Follow these steps in order:
## STEP 1 — Inventory
- Read every .md file you can find in the project (root, .claude/, docs/, wherever they are)
- Read package.json / composer.json / .env.example if they exist
- Produce a list of what documentation exists and what each file covers
## STEP 2 — Code analysis
Analyze the project code and extract:
- The real stack with versions (not what the docs say, what the code says)
- Folder structure and purpose
- Main database models and their key relationships
- Repeated code patterns (how resources, services, etc. are created)
- Required environment variables (names and purpose, no values)
- Important commands (artisan, npm, deploy, etc.)
- External integrations and how they are used
- Any non-obvious behavior or “gotchas” you spot in the code
## STEP 3 — Gap detection
Compare the existing documentation with what you found in the code and tell me:
- What important information is NOT documented
- What is documented but no longer matches the real code
- What technical decisions exist in the code without explanation
- What is unfinished or has relevant TODOs
## STEP 4 — File updates
Based on the detected gaps:
1. If CLAUDE.md exists, update it. If it does not exist, create it at the root.
- It should be a lightweight index (~150 lines max)
- Stack, key conventions, current status, and references to other md files
2. Create or update .claude/ARCHITECTURE.md with:
- Full stack with versions
- Database structure and relationships
- Important technical decisions and why they were made
- External integrations
3. Create or update .claude/CONVENTIONS.md with:
- Code patterns used in this project
- Naming conventions
- How new files should be structured
- What NOT to do (detected anti-patterns)
4. Create or update .claude/STATUS.md with:
- Current project status
- What is in progress / pending / broken
- Known next steps
- Pending decisions
## STEP 5 — Final report
Give me a summary of:
- Which files you created or modified
- The 3–5 most critical gaps you found and how you covered them
- Anything you cannot know just by reading the code and that I should complete manually
Do not ask me for confirmation between steps.
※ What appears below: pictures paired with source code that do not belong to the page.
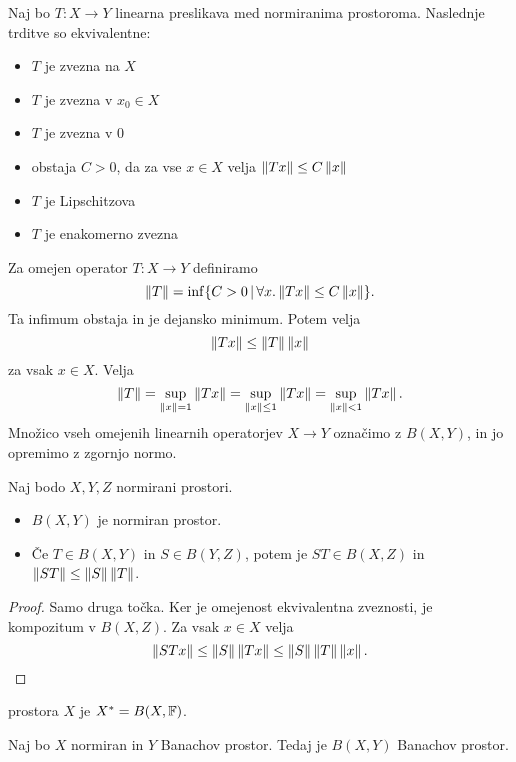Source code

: 
\begin{izrek}
  Naj bo $T: X \to Y$ linearna preslikava med normiranima prostoroma.
  Naslednje trditve so ekvivalentne:
  \begin{itemize}
  \item $T$ je zvezna na $X$
  \item $T$ je zvezna v $x_0 \in X$
  \item $T$ je zvezna v $0$
  \item obstaja $C > 0$, da za vse $x \in X$ velja $\left\lVert Tx\right\rVert \le C \left\lVert x\right\rVert$
  \item $T$ je Lipschitzova
  \item $T$ je enakomerno zvezna
  \end{itemize}
\end{izrek}

Za omejen operator $T: X \to Y$ definiramo
\[
  \left\lVert T\right\rVert = \inf \{ C > 0 \,|\, \forall x . \left\lVert Tx\right\rVert \le C \left\lVert x\right\rVert \}.
\]
Ta infimum obstaja in je dejansko minimum.
Potem velja
\[
  \left\lVert Tx\right\rVert \le \left\lVert T\right\rVert \left\lVert x\right\rVert
\]
za vsak $x \in X$.
Velja
\[
  \left\lVert T\right\rVert = \sup_{\left\lVert x\right\rVert = 1} \left\lVert Tx\right\rVert
  = \sup_{\left\lVert x\right\rVert \le 1} \left\lVert Tx\right\rVert
  = \sup_{\left\lVert x\right\rVert < 1} \left\lVert Tx\right\rVert.
\]
Množico vseh omejenih linearnih operatorjev $X \to Y$ označimo z $B(X,Y)$, in jo
opremimo z zgornjo normo.

\begin{trditev}
  Naj bodo $X, Y, Z$ normirani prostori.
  \begin{itemize}
  \item $B(X,Y)$ je normiran prostor.
  \item Če $T \in B(X,Y)$ in $S \in B(Y,Z)$, potem je $ST \in B(X,Z)$ in
	$\left\lVert ST\right\rVert \le \left\lVert S\right\rVert \left\lVert T\right\rVert$.
  \end{itemize}
\end{trditev}

\begin{proof}
  Samo druga točka.
  Ker je omejenost ekvivalentna zveznosti, je kompozitum v $B(X,Z)$.
  Za vsak $x \in X$ velja
  \[
	\left\lVert STx\right\rVert \le \left\lVert S\right\rVert \left\lVert Tx\right\rVert \le \left\lVert S\right\rVert \left\lVert T\right\rVert \left\lVert x\right\rVert.
	\qedhere
  \]
\end{proof}

\begin{definicija}
   prostora $X$ je $X^* = B(X, \mathbb{F})$.
\end{definicija}

\begin{izrek}
  Naj bo $X$ normiran in $Y$ Banachov prostor.
  Tedaj je $B(X,Y)$ Banachov prostor.
\end{izrek}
Execute everything and give me the final report at the end.
Code language: PHP (php)
FAQ
Why is this better than asking Claude Code to “improve the docs”?
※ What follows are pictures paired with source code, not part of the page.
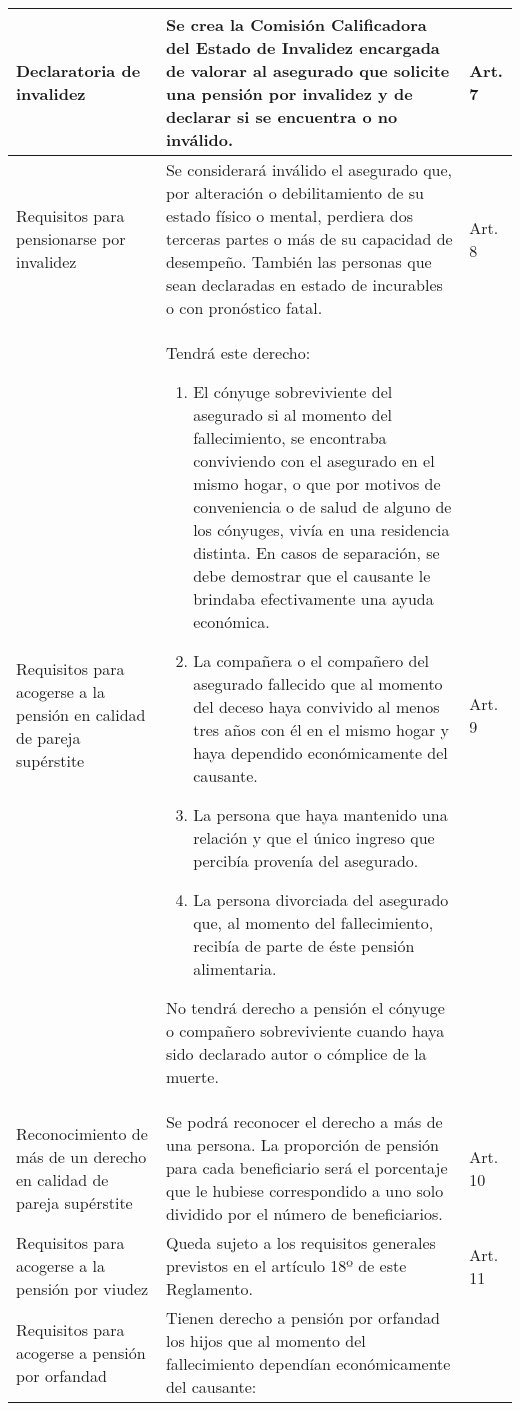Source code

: \documentclass[
]{article}
\begin{document}
\begin{longtable}{|m{4cm}|m{10cm}|m{1.3cm}|}
\hline
Declaratoria de invalidez & Se crea la Comisión Calificadora del Estado de Invalidez encargada de valorar al asegurado que solicite una pensión por invalidez y de declarar si se encuentra o no inválido. & Art. 7 \\
\hline
Requisitos para pensionarse por invalidez & Se considerará inválido el asegurado que, por alteración o debilitamiento de su estado físico o mental, perdiera dos terceras partes o más de su capacidad de desempeño. También las personas que sean declaradas en estado de incurables o con pronóstico fatal. & Art. 8 \\
\hline
Requisitos para acogerse a la pensión en calidad de pareja supérstite & Tendrá este derecho:
 \begin{enumerate}
     \item El cónyuge sobreviviente del asegurado si al momento del fallecimiento, se encontraba conviviendo con el asegurado en el mismo hogar, o que por motivos de conveniencia o de salud de alguno de los cónyuges, vivía en una residencia distinta. En casos de separación, se debe demostrar que el causante le brindaba efectivamente una ayuda económica.
     \item La compañera o el compañero del asegurado fallecido que al momento del deceso haya convivido al menos tres años con él en el mismo hogar y haya dependido económicamente del causante. 
     \item La persona que haya mantenido una relación y que el único ingreso que percibía provenía del asegurado.
     \item La persona divorciada del asegurado que, al momento del fallecimiento, recibía de parte de éste pensión alimentaria.
 \end{enumerate}
No tendrá derecho a pensión el cónyuge o compañero sobreviviente cuando haya sido declarado autor o cómplice de la muerte. & Art. 9 \\
\hline
Reconocimiento de más de un derecho en calidad de pareja supérstite & Se podrá reconocer el derecho a más de una persona. La proporción de pensión para cada beneficiario será el porcentaje que le hubiese correspondido a uno solo dividido por el número de beneficiarios. & Art. 10 \\
\hline
Requisitos para acogerse a la pensión por viudez & Queda sujeto a los requisitos generales previstos en el artículo 18º de este Reglamento. & Art. 11 \\
\hline
\multirow{2}{=}{Requisitos para acogerse a pensión por orfandad} & Tienen derecho a pensión por orfandad los hijos que al momento del fallecimiento dependían económicamente del causante:

\end{longtable}
\end{document}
Because it forces a verification workflow. The assistant must compare documentation against the real codebase instead of rewriting markdown blindly.
Does this work only for Claude Code?
No. It can be adapted for other repo-aware agents that can inspect files, analyze code, and modify documentation.
What kind of projects benefit the most?
Inherited codebases, fast-moving internal tools, SaaS products with multiple integrations, monorepos, and any project where the code has evolved faster than the docs.
Does this replace a technical lead or project architect?
No. It accelerates inspection and documentation work, but it cannot infer business priorities, historical decisions, or unwritten team agreements unless those are reflected in the repository.